Understanding the 3G-324M Spec: Part 1
When discussing wireless multimedia services, there is quite a bit of space between what people talk about and what's reality. For the past few years, many members of the sector have painted a picture of an all IP wireless network that will seamlessly stream audio and video over IP links. In reality, however, the all IP network is far from a reality. Today's IPv4 networks are not optimized to handle the delay sensitive applications required on wireless links and do not provide sufficient address space to handle tons of IP-enabled mobiles. At the same time, the high bit-error rates associated with today's wireless links, make the delivery of IP packets difficult, to say the least.
While the vision of an all IP wireless network has been pushed out, the promise of a feature-rich, multimedia wireless experience has not. This is due to the emergence the 3G-324M standard, which supports the real-time streaming of wireless multimedia services over existing circuit-switched wireless networks.

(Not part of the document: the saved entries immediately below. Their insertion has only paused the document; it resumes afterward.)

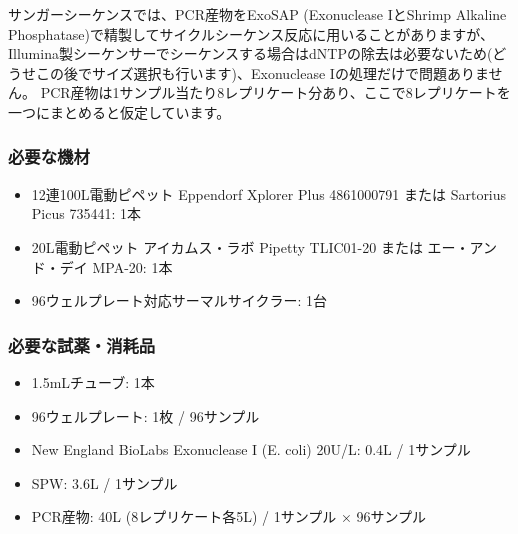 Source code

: \documentclass[titlepage,10pt,a4paper,uplatex]{jsbook}
\begin{document}
サンガーシーケンスでは、PCR産物をExoSAP (Exonuclease IとShrimp Alkaline Phosphatase)で精製してサイクルシーケンス反応に用いることがありますが、Illumina製シーケンサーでシーケンスする場合はdNTPの除去は必要ないため(どうせこの後でサイズ選択も行います)、Exonuclease Iの処理だけで問題ありません。
PCR産物は1サンプル当たり8レプリケート分あり、ここで8レプリケートを一つにまとめると仮定しています。

\subsubsection{必要な機材}
\begin{itemize}
\item 12連100{\textmu}L電動ピペット Eppendorf Xplorer Plus 4861000791 または Sartorius Picus 735441: 1本
\item 20{\textmu}L電動ピペット アイカムス・ラボ Pipetty TLIC01-20 または エー・アンド・デイ MPA-20: 1本
\item 96ウェルプレート対応サーマルサイクラー: 1台
\end{itemize}

\subsubsection{必要な試薬・消耗品}
\begin{itemize}
\item 1.5mLチューブ: 1本
\item 96ウェルプレート: 1枚 / 96サンプル
\item New England BioLabs Exonuclease I (E. coli) 20U/{\textmu}L: 0.4{\textmu}L / 1サンプル
\item SPW: 3.6{\textmu}L / 1サンプル
\item PCR産物: 40{\textmu}L (8レプリケート各5{\textmu}L) / 1サンプル × 96サンプル
\end{itemize}
\end{document}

In this two-part series article, we'll provide a tutorial of the 3G-324M specification. In Part 1, we'll provide an overview of the specification, look at the error resilience and concealment techniques, discuss H.223 multiplexing/demultiplexing, and describe the 3G-324M adaptation layers. In Part 2, we'll examine H.245 support, voice coding/decoding, and the video channel. We'll also provide insight into some real-life implementation issues. Let's kick off our discussion with a look at the problem with delivering multimedia over 3G links.
3G's Inability to Deliver Multimedia Over IP
The two main 3G standards bodies, 3GPP & 3GPP2, envision 3G as running entirely over an IP-based communications network (the Internet). However, as stated above, reality has pushed this vision quite a few years out and, with the current telecom downturn, the length of time until 3G is entirely IP-based might be further substantially extended.
Granted, there are many current IP-based applications that run well over mobile devices today. However these are all non-delay sensitive services such as multimedia messaging (MMS), MP-3 streaming (with buffering), wireless imaging (JPEG), and other common Internet services such as e-mail, web surfing, and online chatting. Unfortunately, today's IP network has severe limitations in its ability to support, in addition to voice, those delay-sensitive applications, such as PDA-based videoconferencing and video on demand, which service providers are today looking to roll out to customers.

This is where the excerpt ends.